* Task statement:
Copy each line of the entries beneath that contains the word "OtherTok".

* Input for this task:
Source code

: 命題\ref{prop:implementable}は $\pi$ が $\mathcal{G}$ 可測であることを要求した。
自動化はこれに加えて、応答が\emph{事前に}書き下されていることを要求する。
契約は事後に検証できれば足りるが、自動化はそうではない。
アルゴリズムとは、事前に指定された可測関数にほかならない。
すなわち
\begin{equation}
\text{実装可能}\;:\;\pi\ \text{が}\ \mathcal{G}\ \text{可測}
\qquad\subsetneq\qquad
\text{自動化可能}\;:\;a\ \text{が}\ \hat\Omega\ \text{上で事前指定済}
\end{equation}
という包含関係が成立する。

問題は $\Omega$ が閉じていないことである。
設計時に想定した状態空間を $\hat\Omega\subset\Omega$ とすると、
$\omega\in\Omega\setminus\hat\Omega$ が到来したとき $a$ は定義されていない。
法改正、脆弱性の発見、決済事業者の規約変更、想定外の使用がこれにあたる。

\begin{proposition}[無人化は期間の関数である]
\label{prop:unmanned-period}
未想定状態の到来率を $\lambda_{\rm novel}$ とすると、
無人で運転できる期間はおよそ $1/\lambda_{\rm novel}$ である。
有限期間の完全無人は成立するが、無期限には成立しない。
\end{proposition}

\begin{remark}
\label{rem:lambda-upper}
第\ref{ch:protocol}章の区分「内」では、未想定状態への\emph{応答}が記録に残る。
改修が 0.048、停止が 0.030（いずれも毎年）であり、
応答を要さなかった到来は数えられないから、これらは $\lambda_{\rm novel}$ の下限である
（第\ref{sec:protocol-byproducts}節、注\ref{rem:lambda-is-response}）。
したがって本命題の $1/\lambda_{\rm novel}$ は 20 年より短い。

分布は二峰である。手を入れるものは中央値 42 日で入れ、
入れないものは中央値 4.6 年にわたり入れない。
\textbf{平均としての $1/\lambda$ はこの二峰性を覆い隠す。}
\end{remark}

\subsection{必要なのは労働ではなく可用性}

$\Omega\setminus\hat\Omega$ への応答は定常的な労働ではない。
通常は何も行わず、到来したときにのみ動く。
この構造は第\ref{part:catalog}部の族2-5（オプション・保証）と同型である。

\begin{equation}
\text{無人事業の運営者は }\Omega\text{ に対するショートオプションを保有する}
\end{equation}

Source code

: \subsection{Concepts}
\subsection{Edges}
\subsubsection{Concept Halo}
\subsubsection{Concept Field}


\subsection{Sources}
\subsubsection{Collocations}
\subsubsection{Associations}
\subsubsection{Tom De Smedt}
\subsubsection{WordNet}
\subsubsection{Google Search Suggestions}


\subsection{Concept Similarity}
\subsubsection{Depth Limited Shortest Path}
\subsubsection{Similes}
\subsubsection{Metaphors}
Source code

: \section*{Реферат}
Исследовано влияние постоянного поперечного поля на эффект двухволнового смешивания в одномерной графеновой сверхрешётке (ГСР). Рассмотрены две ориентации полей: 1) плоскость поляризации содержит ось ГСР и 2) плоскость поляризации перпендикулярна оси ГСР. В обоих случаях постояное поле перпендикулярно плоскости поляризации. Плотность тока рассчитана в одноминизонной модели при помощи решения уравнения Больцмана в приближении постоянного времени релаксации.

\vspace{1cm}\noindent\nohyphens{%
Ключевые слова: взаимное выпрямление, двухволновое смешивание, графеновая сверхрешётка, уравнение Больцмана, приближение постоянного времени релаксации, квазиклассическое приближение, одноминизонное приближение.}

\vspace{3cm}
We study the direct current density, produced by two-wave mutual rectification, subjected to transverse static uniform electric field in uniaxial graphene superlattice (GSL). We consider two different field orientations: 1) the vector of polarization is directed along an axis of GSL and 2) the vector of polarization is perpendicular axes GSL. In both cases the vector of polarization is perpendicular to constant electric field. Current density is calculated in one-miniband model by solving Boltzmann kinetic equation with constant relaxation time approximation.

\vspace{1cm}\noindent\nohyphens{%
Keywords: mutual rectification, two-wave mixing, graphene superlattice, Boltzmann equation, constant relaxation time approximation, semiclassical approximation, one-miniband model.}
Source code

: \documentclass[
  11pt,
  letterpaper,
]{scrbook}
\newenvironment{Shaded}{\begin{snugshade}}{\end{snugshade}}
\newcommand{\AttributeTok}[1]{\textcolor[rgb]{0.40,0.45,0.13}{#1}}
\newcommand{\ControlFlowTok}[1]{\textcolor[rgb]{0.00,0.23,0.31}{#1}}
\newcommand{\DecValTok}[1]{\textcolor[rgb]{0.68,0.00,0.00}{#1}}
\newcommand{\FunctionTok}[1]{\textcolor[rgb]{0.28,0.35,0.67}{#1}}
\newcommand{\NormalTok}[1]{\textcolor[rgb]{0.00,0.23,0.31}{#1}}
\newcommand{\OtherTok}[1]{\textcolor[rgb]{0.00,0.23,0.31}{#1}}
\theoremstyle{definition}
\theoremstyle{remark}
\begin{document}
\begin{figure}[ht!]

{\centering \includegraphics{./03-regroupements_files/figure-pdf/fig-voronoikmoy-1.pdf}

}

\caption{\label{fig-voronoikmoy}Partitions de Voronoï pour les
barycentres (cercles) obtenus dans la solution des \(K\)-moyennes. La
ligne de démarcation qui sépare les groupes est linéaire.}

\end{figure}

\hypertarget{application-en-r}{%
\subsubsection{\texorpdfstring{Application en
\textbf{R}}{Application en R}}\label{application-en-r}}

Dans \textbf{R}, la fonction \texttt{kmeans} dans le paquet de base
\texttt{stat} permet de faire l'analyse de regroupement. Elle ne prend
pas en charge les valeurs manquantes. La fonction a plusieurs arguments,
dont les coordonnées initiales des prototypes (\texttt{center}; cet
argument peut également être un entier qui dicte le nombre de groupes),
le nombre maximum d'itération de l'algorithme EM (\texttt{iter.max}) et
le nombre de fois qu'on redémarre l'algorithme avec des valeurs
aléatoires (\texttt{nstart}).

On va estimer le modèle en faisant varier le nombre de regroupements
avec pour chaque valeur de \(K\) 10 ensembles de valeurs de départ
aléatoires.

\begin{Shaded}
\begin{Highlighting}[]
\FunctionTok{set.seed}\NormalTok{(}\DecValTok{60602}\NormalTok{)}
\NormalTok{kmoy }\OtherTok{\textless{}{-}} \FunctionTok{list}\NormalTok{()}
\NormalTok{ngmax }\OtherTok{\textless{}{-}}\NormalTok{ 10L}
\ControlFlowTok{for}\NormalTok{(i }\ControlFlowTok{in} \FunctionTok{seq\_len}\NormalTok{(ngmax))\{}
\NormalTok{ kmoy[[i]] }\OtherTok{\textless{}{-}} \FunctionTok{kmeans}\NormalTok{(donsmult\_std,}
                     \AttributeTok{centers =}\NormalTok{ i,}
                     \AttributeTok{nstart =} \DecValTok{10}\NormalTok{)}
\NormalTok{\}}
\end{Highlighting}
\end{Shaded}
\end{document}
* * *
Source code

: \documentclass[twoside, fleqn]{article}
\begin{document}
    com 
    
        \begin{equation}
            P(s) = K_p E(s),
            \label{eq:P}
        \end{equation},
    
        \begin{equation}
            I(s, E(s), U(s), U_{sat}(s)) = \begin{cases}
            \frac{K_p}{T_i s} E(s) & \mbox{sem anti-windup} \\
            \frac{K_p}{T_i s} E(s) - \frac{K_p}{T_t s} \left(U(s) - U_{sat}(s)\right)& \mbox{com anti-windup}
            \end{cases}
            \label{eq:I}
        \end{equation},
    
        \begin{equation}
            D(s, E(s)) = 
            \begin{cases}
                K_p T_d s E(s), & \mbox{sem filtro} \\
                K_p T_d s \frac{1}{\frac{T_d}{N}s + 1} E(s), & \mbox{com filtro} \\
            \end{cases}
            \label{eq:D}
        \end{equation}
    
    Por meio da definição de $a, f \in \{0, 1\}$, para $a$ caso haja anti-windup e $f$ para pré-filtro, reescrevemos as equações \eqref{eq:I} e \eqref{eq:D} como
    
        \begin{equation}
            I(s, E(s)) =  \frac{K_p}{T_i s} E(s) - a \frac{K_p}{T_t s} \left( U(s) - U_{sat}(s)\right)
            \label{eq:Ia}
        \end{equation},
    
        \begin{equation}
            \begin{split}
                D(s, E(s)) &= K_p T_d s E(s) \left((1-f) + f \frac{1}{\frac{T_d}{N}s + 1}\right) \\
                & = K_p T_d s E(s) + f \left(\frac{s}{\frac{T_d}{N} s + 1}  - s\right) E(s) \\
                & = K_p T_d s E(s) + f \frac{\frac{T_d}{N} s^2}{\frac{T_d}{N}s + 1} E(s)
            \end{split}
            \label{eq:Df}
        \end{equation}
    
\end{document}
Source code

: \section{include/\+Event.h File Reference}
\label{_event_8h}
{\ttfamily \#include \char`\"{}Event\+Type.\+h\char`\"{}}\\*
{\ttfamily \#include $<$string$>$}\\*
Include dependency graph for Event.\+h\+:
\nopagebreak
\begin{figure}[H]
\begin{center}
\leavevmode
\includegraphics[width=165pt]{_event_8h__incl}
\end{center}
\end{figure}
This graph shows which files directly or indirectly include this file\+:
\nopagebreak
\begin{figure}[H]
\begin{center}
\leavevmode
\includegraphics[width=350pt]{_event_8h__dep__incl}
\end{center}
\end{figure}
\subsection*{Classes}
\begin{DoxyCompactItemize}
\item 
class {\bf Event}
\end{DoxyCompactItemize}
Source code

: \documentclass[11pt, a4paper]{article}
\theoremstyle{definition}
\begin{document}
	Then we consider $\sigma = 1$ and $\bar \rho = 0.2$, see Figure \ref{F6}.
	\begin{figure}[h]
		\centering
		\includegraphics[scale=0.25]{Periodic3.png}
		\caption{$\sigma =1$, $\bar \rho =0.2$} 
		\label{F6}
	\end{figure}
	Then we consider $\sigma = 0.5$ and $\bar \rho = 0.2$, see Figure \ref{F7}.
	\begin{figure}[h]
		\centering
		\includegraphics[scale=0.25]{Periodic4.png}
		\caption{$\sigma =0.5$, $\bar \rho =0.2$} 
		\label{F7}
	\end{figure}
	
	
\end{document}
--
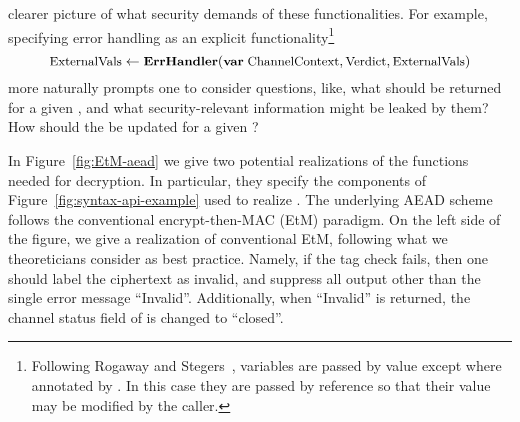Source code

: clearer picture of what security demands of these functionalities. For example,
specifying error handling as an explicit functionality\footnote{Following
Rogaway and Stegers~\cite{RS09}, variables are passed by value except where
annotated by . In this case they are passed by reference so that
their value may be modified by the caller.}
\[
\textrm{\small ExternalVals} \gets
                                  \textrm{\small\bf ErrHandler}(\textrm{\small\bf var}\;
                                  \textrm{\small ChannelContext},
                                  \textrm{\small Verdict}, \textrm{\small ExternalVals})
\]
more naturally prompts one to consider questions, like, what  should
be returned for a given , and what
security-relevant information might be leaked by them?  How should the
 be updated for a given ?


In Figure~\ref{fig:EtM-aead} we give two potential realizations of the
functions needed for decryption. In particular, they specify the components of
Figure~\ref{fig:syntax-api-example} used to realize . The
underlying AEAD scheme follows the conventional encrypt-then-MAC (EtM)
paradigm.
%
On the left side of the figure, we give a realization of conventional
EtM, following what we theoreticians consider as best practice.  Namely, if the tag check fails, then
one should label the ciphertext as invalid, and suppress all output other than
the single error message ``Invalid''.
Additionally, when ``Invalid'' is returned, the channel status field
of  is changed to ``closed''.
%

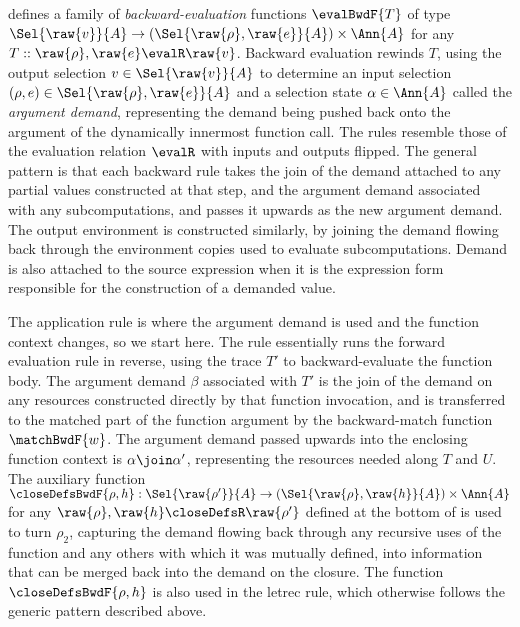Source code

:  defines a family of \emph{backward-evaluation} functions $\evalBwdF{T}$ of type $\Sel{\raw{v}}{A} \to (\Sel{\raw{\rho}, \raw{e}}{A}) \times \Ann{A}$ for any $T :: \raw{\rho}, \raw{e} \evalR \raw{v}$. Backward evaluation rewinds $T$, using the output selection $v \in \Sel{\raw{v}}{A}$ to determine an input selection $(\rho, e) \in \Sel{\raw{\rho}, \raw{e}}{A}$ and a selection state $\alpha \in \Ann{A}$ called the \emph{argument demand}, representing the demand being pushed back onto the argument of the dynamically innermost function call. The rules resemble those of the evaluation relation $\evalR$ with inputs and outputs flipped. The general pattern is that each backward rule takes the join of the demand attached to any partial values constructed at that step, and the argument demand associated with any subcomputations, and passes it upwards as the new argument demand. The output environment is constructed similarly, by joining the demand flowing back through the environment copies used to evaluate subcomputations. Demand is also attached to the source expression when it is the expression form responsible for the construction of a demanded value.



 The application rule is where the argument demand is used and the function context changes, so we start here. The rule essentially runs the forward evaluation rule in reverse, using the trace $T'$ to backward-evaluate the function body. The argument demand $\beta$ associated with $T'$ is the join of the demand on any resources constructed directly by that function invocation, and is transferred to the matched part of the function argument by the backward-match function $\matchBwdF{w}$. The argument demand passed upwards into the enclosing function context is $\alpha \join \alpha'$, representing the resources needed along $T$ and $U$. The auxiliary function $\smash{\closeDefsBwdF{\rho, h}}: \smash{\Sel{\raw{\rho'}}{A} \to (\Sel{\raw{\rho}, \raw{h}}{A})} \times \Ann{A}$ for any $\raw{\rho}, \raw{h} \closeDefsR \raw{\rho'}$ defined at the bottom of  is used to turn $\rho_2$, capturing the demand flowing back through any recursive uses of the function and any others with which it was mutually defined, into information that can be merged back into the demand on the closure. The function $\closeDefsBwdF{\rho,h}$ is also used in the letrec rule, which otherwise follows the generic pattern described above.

* Result for this exercise:
\newcommand{\OtherTok}[1]{\textcolor[rgb]{0.00,0.23,0.31}{#1}}
\NormalTok{kmoy }\OtherTok{\textless{}{-}} \FunctionTok{list}\NormalTok{()}
\NormalTok{ngmax }\OtherTok{\textless{}{-}}\NormalTok{ 10L}
\NormalTok{ kmoy[[i]] }\OtherTok{\textless{}{-}} \FunctionTok{kmeans}\NormalTok{(donsmult\_std,}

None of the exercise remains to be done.